Vicente Verdú Este columnista del diario El País de Madrid publica semanalmente reflexiones sobre nuestros estilos de vida y los preguntas sociológicas, psicológicas y filosóficas que estos plantean. Reproducimos aquí algunos de sus últimos artículos. Se puede encontrar más en la dirección www.elpais.es. De momento he aquí un botón de muestra para saborear algunas cuestiones que nos están afectando ya. Jueves,
3 de mayo de 2001 VICENTE
VERDÚ
El yo de bolsillo Desde
los albores de la humanidad, el hombre ha necesitado llevar algún objeto
consigo. Aparte de las ropas, el calzado, los pendientes, las ajorcas o el
sombrero, existe un artículo adicional que se porta en la mano o en el
bolsillo; que se cuelga como un zurrón, una faltriquera o un llavero, que se
agrega al cuerpo como una porción significativa del mundo exterior. A ese artículo
lo representa ahora, por excelencia, el móvil. El
móvil hace las veces de un teléfono y una agenda pero es, por encima de cada
uno, el elemento que nos acompaña como un pequeño animal. Hasta ahora se habían
podido personalizar los objetos estampándoles un color, un aderezo, una forma o
las iniciales. Con el móvil se puede personalizar por fin algo tan raro como la
voz. El móvil repite para avisarnos algo más que una melodía seleccionada,
ahora es posible hacer que nos hable en el timbre elegido precisamente para él.

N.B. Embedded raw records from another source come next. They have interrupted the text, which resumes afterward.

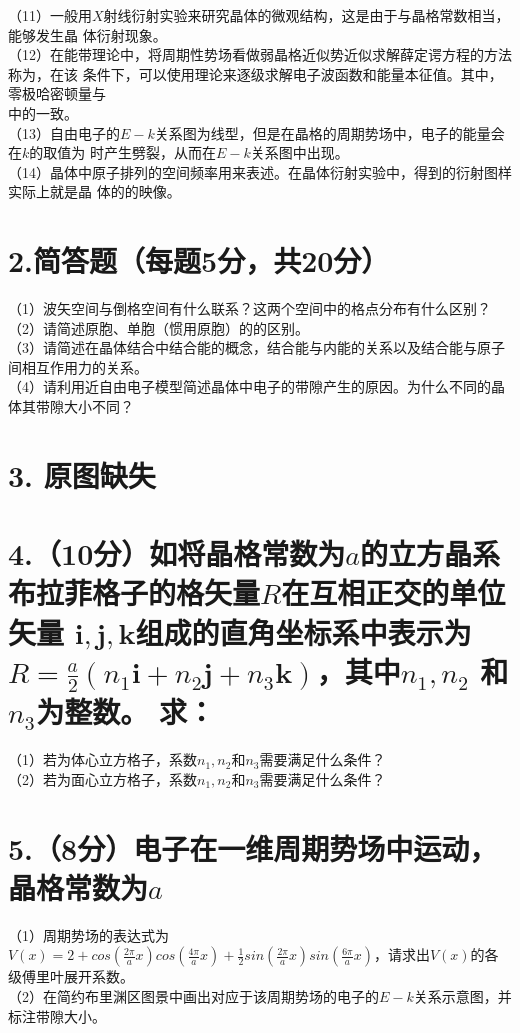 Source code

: \documentclass[UTF8]{ctexart}
\begin{document}
（11）一般用$X$射线衍射实验来研究晶体的微观结构，这是由于\uline{\makebox[7em]{}}与晶格常数相当，能够发生晶
体衍射现象。\\
（12）在能带理论中，将周期性势场看做弱晶格近似势近似求解薛定谔方程的方法称为\uline{\makebox[10em]{}}，在该
条件下，可以使用\uline{\makebox[3em]{}}理论来逐级求解电子波函数和能量本征值。其中，零极哈密顿量与\\
\uline{\makebox[12em]{}}中的一致。\\
（13）自由电子的$E-k$关系图为\uline{\makebox[3em]{}}线型，但是在晶格的周期势场中，电子的能量会在$k$的取值为
\uline{\makebox[19em]{}}时产生劈裂，从而在$E-k$关系图中出现\uline{\makebox[3em]{}}。\\
（14）晶体中原子排列的空间频率用\uline{\makebox[4em]{}}来表述。在晶体衍射实验中，得到的衍射图样实际上就是晶
体的\uline{\makebox[4em]{}}的映像。\\
\section*{\bfseries 2.简答题（每题5分，共20分）}
（1）波矢空间与倒格空间有什么联系？这两个空间中的格点分布有什么区别？\\
（2）请简述原胞、单胞（惯用原胞）的的区别。\\
（3）请简述在晶体结合中结合能的概念，结合能与内能的关系以及结合能与原子间相互作用力的关系。\\
（4）请利用近自由电子模型简述晶体中电子的带隙产生的原因。为什么不同的晶体其带隙大小不同？\\
\section*{\bfseries 3. 原图缺失}
\section*{\bfseries 4.（10分）如将晶格常数为$a$的立方晶系布拉菲格子的格矢量$R$在互相正交的单位矢量
$\bm{i},\bm{j},\bm{k}$组成的直角坐标系中表示为$R=\frac{a}{2}(n_1\bm{i}+n_2\bm{j}+n_3\bm{k})$，其中$n_1,n_2$
和$n_3$为整数。 求：}
（1）若为体心立方格子，系数$n_1,n_2$和$n_3$需要满足什么条件？\\
（2）若为面心立方格子，系数$n_1,n_2$和$n_3$需要满足什么条件？\\
\section*{\bfseries 5.（8分）电子在一维周期势场中运动，晶格常数为$a$}
（1）周期势场的表达式为$V(x)=2+cos(\frac{2\pi}{a}x)cos(\frac{4\pi}{a}x)
+\frac{1}{2}sin(\frac{2\pi}{a}x)sin(\frac{6\pi}{a}x)$，请求出$V(x)$的各级傅里叶展开系数。\\
（2）在简约布里渊区图景中画出对应于该周期势场的电子的$E-k$关系示意图，并标注带隙大小。\\
\end{document}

La diferencia entre un móvil y un ser vivo es que el móvil no se mueve, pero
el teléfono escucha, olisquea al sujeto, nos alerta mediante vibraciones que
denotan su vitalidad interior. El
móvil es la culminación menuda de una compañía a voluntad. No presenta los
fastidios enteros de un ser vivo y puede resultar para su propietario tan
inseparable como un sentido suplementario. Gracias a él se discurre en
permanente interacción simbólica con la red de conocidos y gentes por conocer.
Actúa con la misma potencialidad interpersonal que la presencia física pero la
reduce o la fracciona cuando se quiere administrar discretamente la conexión.
Es, en apariencia, un teléfono, pero traspasa sustantivamente las cualidades
conocidas del teléfono convencional. El teléfono de cable nos fija al espacio.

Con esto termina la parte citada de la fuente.